→ **Records for the task**:
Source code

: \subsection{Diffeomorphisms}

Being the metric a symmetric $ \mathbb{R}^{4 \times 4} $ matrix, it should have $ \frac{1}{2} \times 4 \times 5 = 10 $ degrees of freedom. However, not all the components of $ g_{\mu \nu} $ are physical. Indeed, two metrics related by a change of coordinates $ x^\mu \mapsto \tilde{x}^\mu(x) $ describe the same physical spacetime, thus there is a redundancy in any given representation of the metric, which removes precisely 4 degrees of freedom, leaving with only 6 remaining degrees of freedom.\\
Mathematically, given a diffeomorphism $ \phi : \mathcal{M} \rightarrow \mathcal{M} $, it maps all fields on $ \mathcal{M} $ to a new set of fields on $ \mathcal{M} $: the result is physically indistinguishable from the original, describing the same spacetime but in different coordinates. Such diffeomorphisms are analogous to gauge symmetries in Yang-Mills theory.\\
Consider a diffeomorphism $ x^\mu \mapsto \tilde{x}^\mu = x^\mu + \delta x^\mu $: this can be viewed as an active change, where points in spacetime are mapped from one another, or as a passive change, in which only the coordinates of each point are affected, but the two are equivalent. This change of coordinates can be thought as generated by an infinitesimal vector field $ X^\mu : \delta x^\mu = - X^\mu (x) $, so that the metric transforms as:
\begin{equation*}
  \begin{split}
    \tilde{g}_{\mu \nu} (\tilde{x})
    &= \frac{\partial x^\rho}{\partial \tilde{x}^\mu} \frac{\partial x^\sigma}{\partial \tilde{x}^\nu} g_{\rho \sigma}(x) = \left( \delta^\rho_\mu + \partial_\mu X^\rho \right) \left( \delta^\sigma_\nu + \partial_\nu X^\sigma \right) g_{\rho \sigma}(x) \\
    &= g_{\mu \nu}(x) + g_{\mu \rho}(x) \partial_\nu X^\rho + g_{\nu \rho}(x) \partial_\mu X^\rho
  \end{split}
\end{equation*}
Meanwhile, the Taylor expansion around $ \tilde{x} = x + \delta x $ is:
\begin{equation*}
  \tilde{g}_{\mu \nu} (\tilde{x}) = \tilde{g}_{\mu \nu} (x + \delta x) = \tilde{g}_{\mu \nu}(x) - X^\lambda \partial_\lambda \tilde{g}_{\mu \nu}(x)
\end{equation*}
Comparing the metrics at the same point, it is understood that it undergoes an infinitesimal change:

→ **What is being asked**:
Copy each line from the entries above that has the word "infinitesimal" in it.

→ **Finished task**:
Consider a diffeomorphism $ x^\mu \mapsto \tilde{x}^\mu = x^\mu + \delta x^\mu $: this can be viewed as an active change, where points in spacetime are mapped from one another, or as a passive change, in which only the coordinates of each point are affected, but the two are equivalent. This change of coordinates can be thought as generated by an infinitesimal vector field $ X^\mu : \delta x^\mu = - X^\mu (x) $, so that the metric transforms as:
Comparing the metrics at the same point, it is understood that it undergoes an infinitesimal change:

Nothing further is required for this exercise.